Behinderte Kinder, die in armen und ungebildeten Familien aufwachsen, haben in der Praxis nur sehr geringe Chancen, eine Erziehung zu erhalten, welche auf ihre speziellen Bedürfnisse zugeschnitten ist. Leichtere Behinderungen werden einfach nicht wahrgenommen. Es ist dann durchaus möglich, dass sie diese Kinder genauso wie den Rest der Klasse unterrichten, und wenn sie schlechte Noten haben, wird man dies auf Lernschwäche oder mangelndes Interesse schieben. Und weil Schulen behinderte Kinder schon seit Urzeiten so behandelt haben, gibt es heute Millionen behinderter Erwachsener, die ohne eine Spur von Grundbildung auskommen müssen. Die Idee, dass Schulen und Lehrer sich auf die besonderen Lernbedürfnisse jedes einzelnen Kindes einstellen sollten, statt umgekehrt, findet sich in Wirklichkeit sehr viel mehr in den Leitlinien von Bildungsministerien und den Erklärungen internationaler Konferenzen als in der Unterrichtspraxis von Entwicklungsländern.
Das soll nicht heissen, dass es bei der Erziehung behinderter Kinder keine Fortschritte gibt, oder dass positive Erfahrungen fehlen.
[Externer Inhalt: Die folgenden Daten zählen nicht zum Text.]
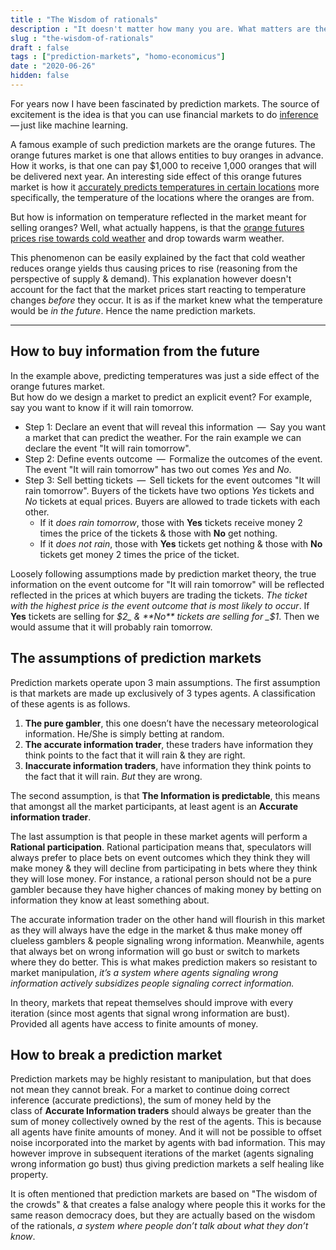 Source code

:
 ```yaml
---
title : "The Wisdom of rationals"
description : "It doesn't matter how many you are. What matters are the incentives."
slug : "the-wisdom-of-rationals"
draft : false
tags : ["prediction-markets", "homo-economicus"]
date : "2020-06-26"
hidden: false
---
```


For years now I have been fascinated by prediction markets. The source of excitement is  the idea is that you can use financial markets to do [inference](https://en.wikipedia.org/wiki/Inference) — just like machine learning.

A famous example of such prediction markets are the orange futures. The orange futures market is one that allows entities
to buy oranges in advance.
How it works, is that one can pay $1,000 to receive 1,000 oranges that will be delivered next year.
An interesting side effect of this orange futures market is how it [accurately predicts temperatures in certain locations](https://selectabstracts.wordpress.com/2011/11/16/can-orange-juice-help-forecast-the-weather/) more specifically, the temperature of the locations where the oranges are from.

But how is information on temperature reflected in the market meant for selling oranges? Well, what actually happens, is that the [orange futures prices rise towards cold weather](https://www.wsj.com/articles/orange-juice-futures-soar-as-weather-turns-cold-1416604154) and drop towards warm weather.

This phenomenon can be easily explained by the fact that cold weather reduces orange yields thus causing prices to rise (reasoning from the perspective of supply & demand).
This explanation however doesn't account for the fact that the market prices start reacting to temperature changes
_before_ they occur. It is as if the market knew what the temperature would be _in the future_. Hence the name prediction markets.

***

## How to buy information from the future

In the example above, predicting temperatures was just a side effect of the orange futures market.  
But how do we design a market to predict an explicit event? For example, say you want to know if it will
rain tomorrow.

- Step 1: Declare an event that will reveal this information  —  Say you want a market that can predict the weather.
  For the rain example we can declare the event "It will rain tomorrow".
- Step 2: Define events outcome  —  Formalize the outcomes of the event. The event "It will rain tomorrow" has two out comes *Yes* and *No*.
- Step 3: Sell betting tickets  —  Sell tickets for the event outcomes "It will rain tomorrow". Buyers of the tickets have two options
*Yes* tickets and *No* tickets at equal prices. Buyers are allowed to trade tickets with each other.
  - If it _does rain tomorrow_, those with **Yes** tickets receive money 2 times the price of the tickets & those with **No**
        get nothing.
  - If it _does not rain_, those with **Yes** tickets get nothing & those with **No** tickets get money 2 times the price
        of the ticket.

Loosely following assumptions made by prediction market theory, the true information on the event outcome for "It will rain tomorrow" will be
reflected reflected in the prices at which buyers are trading the tickets. _The ticket with the highest price is the event outcome that is most likely to occur_. If **Yes** tickets are selling for _$2_ & **No** tickets are selling for _$1_. Then we would assume that it will probably rain tomorrow.

## The assumptions of prediction markets

Prediction markets operate upon 3 main assumptions. The first assumption is that markets are made up exclusively of 3 types agents.
A classification of these agents is as follows.

1. **The pure gambler**, this one doesn’t have the necessary meteorological information. He/She is simply betting at random.
2. **The accurate information trader**, these traders have information they think points to the fact that it will rain & they are right.
3. **Inaccurate information traders**, have information they think points to the fact that it will rain. _But_ they are wrong.

The second assumption, is that **The Information is predictable**, this means that amongst all the market participants, at least agent is an **Accurate information trader**.

The last assumption is that people in these market agents will perform a **Rational participation**. Rational participation means that, speculators  will always prefer to place bets on event outcomes which they think they will make money & they will decline from participating in bets where they think they will lose money. For instance, a rational person should not be a pure gambler because they have higher  chances of making  money by betting on information they know at least something about.

The accurate information trader on the other hand will flourish in this market as they will always have the edge in the market & thus make money off clueless gamblers & people signaling wrong information. Meanwhile, agents that always bet on wrong information will go bust or switch to markets where they do better. This is what makes prediction makers so resistant to market manipulation, _it’s a system where agents signaling wrong information actively subsidizes people signaling  correct information._

In theory, markets that repeat themselves should improve with every iteration (since most agents that signal wrong information are bust).
Provided all agents have access to finite amounts of money.

## How to break a prediction market

Prediction markets may be highly resistant to manipulation, but that does not mean they cannot break.
For a market to continue doing correct inference (accurate predictions), the sum of money held by the  
class of **Accurate Information traders** should always be greater than the sum of money collectively owned by the rest of the agents.
This is because all agents have finite amounts of money. And it will not be possible to offset noise incorporated into the market by
agents with bad information.
This may however improve in subsequent iterations of the market (agents signaling wrong information go bust) thus giving prediction markets a self healing like property.

It is often mentioned that prediction markets are based on "The wisdom of the crowds" & that creates a false analogy where people this it works for the same reason democracy does, but they are actually based on the wisdom of the rationals, _a system where people don’t talk about what they don’t know_.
Das Prinzip von "inclusive education", welches die von UNESCO einberufene Salamanca Konferenz im Jahre 1996 aufstellte, war dabei ein wichtiger Schritt vorwärts: Das Grundprinzip der "einbeziehenden" Schule (inclusive school) ist, dass alle Schüler wann immer möglich zusammen lernen sollten, ungeachtet ihrer Schwierigkeiten und Unterschiede. "Einbeziehende" Erziehung ist die wirkungsvollste Methode, um Solidarität zwischen behinderten Kindern und ihren Altersgenossen herbeizuführen. Die Einweisung von Kindern in Sonderschulen, oder in permanente Sonderklassen innerhalb von Schulen, sollte eine Ausnahme bleiben; sie ist nur in den wenigen Fällen zu empfehlen, wo klar nachweisbar ist, dass Unterricht in normalen Klassen den erzieherischen oder sozialen Bedürfnissen behinderter Kinder nicht gerecht wird, oder wenn es das Wohlergehen des betroffenen Kindes wie auch der anderen Kinder nötig macht.
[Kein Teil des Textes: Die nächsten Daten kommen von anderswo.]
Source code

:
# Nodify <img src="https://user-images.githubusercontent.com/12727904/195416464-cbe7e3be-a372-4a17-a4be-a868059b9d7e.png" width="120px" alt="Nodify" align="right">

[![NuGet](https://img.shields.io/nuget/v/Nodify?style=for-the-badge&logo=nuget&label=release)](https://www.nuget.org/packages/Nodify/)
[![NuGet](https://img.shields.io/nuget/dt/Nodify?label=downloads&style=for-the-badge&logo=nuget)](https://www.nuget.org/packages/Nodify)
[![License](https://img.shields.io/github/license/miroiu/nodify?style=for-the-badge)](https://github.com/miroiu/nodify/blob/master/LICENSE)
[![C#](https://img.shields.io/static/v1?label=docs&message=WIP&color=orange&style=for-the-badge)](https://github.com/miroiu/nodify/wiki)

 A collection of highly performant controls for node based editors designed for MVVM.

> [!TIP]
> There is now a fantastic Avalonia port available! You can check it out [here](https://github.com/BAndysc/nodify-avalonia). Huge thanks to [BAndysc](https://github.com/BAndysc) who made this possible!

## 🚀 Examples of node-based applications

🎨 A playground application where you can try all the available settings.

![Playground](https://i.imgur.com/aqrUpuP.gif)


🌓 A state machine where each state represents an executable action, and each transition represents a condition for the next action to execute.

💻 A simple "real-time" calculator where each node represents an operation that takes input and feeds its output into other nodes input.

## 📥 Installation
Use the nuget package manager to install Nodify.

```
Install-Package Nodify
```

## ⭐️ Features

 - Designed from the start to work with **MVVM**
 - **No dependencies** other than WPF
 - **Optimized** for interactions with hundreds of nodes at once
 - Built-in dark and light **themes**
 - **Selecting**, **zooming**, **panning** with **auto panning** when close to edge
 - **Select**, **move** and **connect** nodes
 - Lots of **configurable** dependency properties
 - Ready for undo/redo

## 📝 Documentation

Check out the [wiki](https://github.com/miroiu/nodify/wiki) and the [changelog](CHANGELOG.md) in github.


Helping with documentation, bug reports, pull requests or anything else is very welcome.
Die Spenden, die dem UNESCO Programm Bildung für Kinder in Not zuflossen, sind dort eingesetzt worden, wo die Probleme behinderter Kinder wirklich dramatisch sind.
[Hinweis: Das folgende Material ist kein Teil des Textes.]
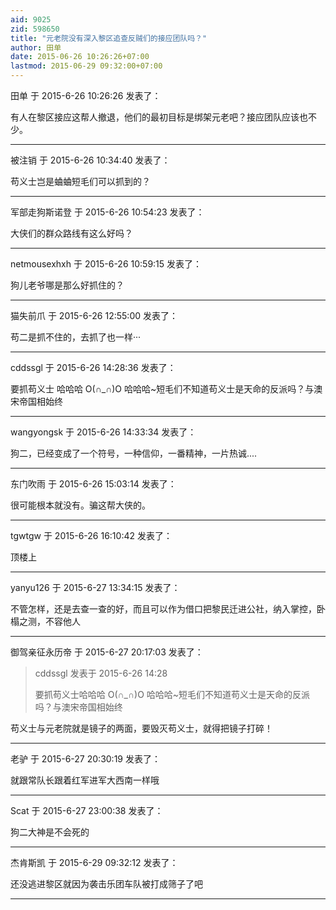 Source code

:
 ```yaml
---
aid: 9025
zid: 598650
title: "元老院没有深入黎区追查反贼们的接应团队吗？"
author: 田单
date: 2015-06-26 10:26:26+07:00
lastmod: 2015-06-29 09:32:00+07:00
---
```


田单 于 2015-6-26 10:26:26 发表了：

有人在黎区接应这帮人撤退，他们的最初目标是绑架元老吧？接应团队应该也不少。

---

被注销 于 2015-6-26 10:34:40 发表了：

苟义士岂是蛐蛐短毛们可以抓到的？

---

军部走狗斯诺登 于 2015-6-26 10:54:23 发表了：

大侠们的群众路线有这么好吗？

---

netmousexhxh 于 2015-6-26 10:59:15 发表了：

狗儿老爷哪是那么好抓住的？

---

猫失前爪 于 2015-6-26 12:55:00 发表了：

苟二是抓不住的，去抓了也一样···

---

cddssgl 于 2015-6-26 14:28:36 发表了：

要抓苟义士
哈哈哈 O(∩_∩)O 哈哈哈~短毛们不知道苟义士是天命的反派吗？与澳宋帝国相始终

---

wangyongsk 于 2015-6-26 14:33:34 发表了：

狗二，已经变成了一个符号，一种信仰，一番精神，一片热诚....

---

东门吹雨 于 2015-6-26 15:03:14 发表了：

很可能根本就没有。骗这帮大侠的。

---

tgwtgw 于 2015-6-26 16:10:42 发表了：

顶楼上

---

yanyu126 于 2015-6-27 13:34:15 发表了：

不管怎样，还是去查一查的好，而且可以作为借口把黎民迁进公社，纳入掌控，卧榻之测，不容他人

---

御驾亲征永历帝 于 2015-6-27 20:17:03 发表了：

> cddssgl 发表于 2015-6-26 14:28
>
> 要抓苟义士哈哈哈 O(∩_∩)O 哈哈哈~短毛们不知道苟义士是天命的反派吗？与澳宋帝国相始终

苟义士与元老院就是镜子的两面，要毁灭苟义士，就得把镜子打碎！

---

老驴 于 2015-6-27 20:30:19 发表了：

就跟常队长跟着红军进军大西南一样哦

---

Scat 于 2015-6-27 23:00:38 发表了：

狗二大神是不会死的

---

杰肯斯凯 于 2015-6-29 09:32:12 发表了：

还没逃进黎区就因为袭击乐团车队被打成筛子了吧

---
Bildung für behinderte Kinder erfordert nicht nur erstklassig ausgebildete Lehrer und Pflegepersonal, sondern auch eine spezifische Ausrüstung, die man in armen Ländern nur selten vorfindet. In Zeiten wirtschaftlicher Rezession sind die Mittel, die sicherstellen, dass behinderte Kinder in annehmbaren Umständen leben und lernen, dünn gesäht - besonders in staatlichen Institutionen.